_INFORMATION GIVEN:_
####################

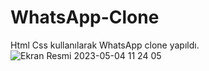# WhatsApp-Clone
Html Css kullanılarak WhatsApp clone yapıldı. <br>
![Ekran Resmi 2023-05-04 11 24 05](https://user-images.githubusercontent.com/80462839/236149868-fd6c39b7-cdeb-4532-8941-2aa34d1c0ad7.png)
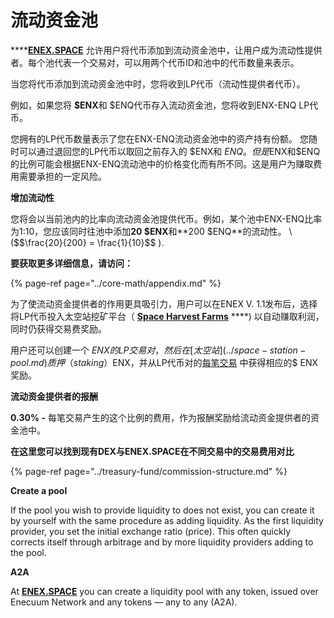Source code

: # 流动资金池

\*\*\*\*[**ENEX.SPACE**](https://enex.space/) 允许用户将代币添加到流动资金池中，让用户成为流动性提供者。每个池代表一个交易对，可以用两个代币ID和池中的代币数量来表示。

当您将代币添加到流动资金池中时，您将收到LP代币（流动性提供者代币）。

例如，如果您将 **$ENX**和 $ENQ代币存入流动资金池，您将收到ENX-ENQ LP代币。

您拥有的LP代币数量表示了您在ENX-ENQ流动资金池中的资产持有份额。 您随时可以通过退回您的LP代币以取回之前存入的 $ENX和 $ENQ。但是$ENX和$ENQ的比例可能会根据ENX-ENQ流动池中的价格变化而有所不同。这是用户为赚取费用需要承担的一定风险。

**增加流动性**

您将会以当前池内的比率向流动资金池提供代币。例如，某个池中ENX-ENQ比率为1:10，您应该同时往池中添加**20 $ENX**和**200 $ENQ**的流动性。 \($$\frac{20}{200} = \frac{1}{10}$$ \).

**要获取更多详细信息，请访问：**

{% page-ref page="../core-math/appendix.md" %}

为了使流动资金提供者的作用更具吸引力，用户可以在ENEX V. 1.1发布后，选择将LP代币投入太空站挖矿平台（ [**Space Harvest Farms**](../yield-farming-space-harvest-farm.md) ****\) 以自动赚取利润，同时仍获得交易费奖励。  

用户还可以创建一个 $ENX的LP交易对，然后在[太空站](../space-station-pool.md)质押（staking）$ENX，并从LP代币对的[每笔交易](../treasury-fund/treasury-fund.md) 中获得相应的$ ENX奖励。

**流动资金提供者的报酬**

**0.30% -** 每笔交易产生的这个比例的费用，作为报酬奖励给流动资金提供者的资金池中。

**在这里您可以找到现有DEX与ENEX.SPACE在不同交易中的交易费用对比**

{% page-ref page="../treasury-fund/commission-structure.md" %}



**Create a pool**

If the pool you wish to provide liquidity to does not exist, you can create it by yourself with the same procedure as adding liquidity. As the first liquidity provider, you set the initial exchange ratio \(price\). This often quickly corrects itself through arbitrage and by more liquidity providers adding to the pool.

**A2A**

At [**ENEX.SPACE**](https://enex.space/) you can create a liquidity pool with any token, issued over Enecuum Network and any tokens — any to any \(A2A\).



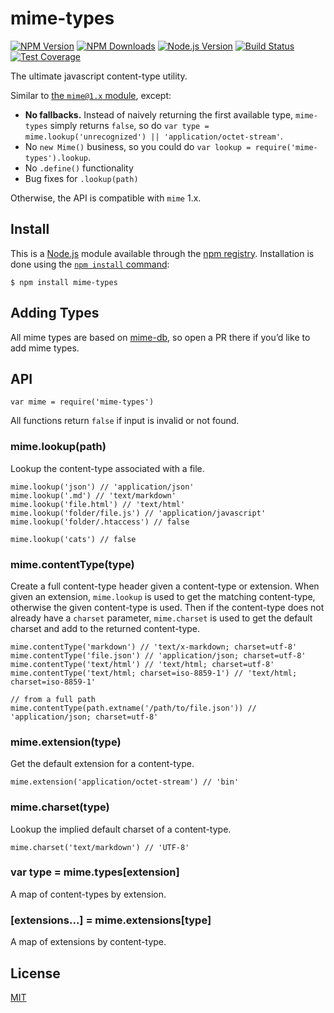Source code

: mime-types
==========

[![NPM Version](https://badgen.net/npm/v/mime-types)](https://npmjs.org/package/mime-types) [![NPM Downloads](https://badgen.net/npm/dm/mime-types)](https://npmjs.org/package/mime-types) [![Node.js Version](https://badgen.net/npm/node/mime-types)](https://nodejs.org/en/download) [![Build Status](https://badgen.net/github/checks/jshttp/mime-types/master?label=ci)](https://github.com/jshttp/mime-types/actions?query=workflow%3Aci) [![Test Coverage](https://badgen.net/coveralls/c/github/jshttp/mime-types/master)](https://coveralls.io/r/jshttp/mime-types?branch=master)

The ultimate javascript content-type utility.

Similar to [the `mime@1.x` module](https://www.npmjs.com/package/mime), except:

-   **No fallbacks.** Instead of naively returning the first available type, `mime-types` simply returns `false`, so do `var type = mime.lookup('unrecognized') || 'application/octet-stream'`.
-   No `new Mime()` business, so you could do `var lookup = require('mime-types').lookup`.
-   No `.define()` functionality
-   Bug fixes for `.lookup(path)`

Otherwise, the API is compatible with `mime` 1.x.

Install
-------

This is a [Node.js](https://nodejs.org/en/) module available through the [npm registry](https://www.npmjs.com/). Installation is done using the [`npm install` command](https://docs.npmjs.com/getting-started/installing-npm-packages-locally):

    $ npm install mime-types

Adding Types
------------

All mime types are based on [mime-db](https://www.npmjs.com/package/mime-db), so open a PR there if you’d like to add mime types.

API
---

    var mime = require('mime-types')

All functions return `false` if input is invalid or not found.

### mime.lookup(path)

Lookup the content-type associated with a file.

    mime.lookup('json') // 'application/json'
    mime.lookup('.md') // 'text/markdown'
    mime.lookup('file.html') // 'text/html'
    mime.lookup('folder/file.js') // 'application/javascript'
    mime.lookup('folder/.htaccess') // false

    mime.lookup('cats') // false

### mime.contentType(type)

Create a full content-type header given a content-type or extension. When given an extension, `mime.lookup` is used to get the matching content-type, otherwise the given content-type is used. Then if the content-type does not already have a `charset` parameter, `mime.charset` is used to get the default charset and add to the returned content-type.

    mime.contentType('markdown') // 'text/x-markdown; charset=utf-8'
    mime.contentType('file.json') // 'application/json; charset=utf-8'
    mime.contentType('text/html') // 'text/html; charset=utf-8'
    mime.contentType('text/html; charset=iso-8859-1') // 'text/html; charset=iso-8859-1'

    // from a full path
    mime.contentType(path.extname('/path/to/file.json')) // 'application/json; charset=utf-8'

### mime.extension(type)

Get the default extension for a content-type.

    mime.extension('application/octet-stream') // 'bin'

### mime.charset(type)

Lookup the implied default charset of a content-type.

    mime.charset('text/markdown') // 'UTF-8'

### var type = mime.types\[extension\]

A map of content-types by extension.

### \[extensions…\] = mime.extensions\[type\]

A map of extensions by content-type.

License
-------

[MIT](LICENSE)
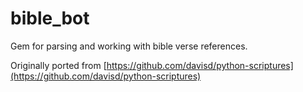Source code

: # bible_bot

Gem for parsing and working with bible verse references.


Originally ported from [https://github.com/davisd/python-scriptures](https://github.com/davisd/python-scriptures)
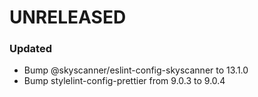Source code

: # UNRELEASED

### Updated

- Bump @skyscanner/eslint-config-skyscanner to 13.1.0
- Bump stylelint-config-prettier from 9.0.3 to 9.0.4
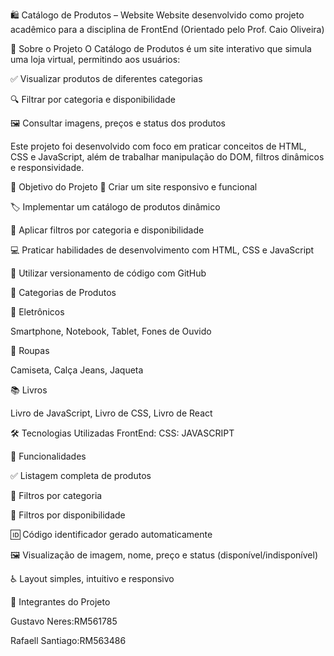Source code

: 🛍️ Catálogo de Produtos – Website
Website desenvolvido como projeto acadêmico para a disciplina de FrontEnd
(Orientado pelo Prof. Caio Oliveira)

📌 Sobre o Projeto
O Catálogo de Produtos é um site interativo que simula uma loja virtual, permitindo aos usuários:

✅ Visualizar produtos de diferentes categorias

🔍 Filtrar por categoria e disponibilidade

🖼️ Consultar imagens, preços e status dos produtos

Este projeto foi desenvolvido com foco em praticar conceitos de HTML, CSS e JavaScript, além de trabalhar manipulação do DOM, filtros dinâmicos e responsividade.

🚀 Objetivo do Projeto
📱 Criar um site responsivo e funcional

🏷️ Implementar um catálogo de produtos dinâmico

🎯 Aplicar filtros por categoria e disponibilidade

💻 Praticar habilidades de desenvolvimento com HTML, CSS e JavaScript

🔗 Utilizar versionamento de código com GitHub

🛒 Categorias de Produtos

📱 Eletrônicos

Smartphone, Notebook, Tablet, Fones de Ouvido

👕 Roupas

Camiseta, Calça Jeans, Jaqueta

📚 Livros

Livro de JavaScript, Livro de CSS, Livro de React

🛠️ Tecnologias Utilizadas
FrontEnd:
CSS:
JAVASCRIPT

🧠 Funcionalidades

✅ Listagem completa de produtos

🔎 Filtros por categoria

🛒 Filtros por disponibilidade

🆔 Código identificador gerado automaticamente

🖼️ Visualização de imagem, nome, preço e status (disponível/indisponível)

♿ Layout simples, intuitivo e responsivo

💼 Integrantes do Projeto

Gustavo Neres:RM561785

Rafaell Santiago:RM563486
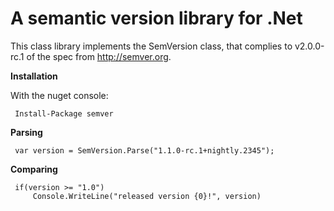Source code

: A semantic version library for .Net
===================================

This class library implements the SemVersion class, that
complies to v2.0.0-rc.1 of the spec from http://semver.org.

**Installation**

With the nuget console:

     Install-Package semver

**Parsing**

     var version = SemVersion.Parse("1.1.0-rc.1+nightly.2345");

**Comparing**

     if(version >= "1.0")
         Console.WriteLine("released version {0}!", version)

####################

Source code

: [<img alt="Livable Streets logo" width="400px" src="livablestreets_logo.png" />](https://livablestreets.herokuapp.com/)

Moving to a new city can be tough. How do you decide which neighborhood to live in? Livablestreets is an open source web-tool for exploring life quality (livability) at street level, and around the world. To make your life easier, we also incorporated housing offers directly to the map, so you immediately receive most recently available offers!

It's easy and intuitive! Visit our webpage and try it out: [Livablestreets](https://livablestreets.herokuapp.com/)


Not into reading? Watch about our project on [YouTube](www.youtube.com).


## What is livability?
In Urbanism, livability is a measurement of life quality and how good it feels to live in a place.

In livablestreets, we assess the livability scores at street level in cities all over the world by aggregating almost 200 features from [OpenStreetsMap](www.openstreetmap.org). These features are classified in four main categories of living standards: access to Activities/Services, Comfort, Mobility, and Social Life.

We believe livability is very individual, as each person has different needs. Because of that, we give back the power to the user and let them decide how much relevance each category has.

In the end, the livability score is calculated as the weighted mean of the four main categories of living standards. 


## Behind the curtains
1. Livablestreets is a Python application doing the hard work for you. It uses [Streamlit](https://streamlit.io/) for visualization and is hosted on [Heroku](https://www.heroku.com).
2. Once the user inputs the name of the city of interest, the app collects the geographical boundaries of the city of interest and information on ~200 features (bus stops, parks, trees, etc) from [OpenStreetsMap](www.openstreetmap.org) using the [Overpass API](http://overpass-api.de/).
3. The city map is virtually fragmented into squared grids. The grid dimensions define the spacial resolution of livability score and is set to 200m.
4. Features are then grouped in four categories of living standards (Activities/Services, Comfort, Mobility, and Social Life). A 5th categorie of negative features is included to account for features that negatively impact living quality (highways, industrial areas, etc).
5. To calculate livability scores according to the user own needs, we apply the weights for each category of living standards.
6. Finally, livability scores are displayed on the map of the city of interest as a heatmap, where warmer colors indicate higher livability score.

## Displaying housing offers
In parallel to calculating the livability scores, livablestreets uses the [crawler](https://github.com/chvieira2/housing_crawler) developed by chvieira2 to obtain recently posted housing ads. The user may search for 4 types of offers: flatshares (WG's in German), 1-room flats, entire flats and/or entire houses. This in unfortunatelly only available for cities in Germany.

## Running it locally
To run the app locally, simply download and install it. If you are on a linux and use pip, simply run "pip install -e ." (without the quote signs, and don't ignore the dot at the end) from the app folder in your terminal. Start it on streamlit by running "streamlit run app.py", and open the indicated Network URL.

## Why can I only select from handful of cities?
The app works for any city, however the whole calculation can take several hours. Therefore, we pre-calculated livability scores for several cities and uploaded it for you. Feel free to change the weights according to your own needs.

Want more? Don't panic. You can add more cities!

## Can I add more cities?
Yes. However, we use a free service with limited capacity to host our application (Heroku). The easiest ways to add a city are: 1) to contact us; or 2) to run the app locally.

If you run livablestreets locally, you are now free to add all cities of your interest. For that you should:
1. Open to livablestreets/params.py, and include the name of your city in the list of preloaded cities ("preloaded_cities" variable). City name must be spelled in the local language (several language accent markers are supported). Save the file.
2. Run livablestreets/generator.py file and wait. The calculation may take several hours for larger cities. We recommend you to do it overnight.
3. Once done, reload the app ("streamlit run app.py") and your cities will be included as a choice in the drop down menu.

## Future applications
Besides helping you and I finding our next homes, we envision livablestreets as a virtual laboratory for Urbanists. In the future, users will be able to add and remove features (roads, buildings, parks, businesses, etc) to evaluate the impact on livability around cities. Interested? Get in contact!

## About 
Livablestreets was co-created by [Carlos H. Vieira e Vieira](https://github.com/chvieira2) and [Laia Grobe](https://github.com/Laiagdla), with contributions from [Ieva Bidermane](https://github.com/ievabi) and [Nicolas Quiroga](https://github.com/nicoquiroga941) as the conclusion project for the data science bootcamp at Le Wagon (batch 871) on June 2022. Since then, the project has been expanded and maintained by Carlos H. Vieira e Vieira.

####################

_EXERCISE INSTRUCTIONS:_ Send back exactly the lines of the listing above starting at the one with "Want more? Don't" and ending at the one with "## Future applications", inclusive, and no others.

_THE COMPLETED TASK:_
Want more? Don't panic. You can add more cities!

## Can I add more cities?
Yes. However, we use a free service with limited capacity to host our application (Heroku). The easiest ways to add a city are: 1) to contact us; or 2) to run the app locally.

If you run livablestreets locally, you are now free to add all cities of your interest. For that you should:
1. Open to livablestreets/params.py, and include the name of your city in the list of preloaded cities ("preloaded_cities" variable). City name must be spelled in the local language (several language accent markers are supported). Save the file.
2. Run livablestreets/generator.py file and wait. The calculation may take several hours for larger cities. We recommend you to do it overnight.
3. Once done, reload the app ("streamlit run app.py") and your cities will be included as a choice in the drop down menu.

## Future applications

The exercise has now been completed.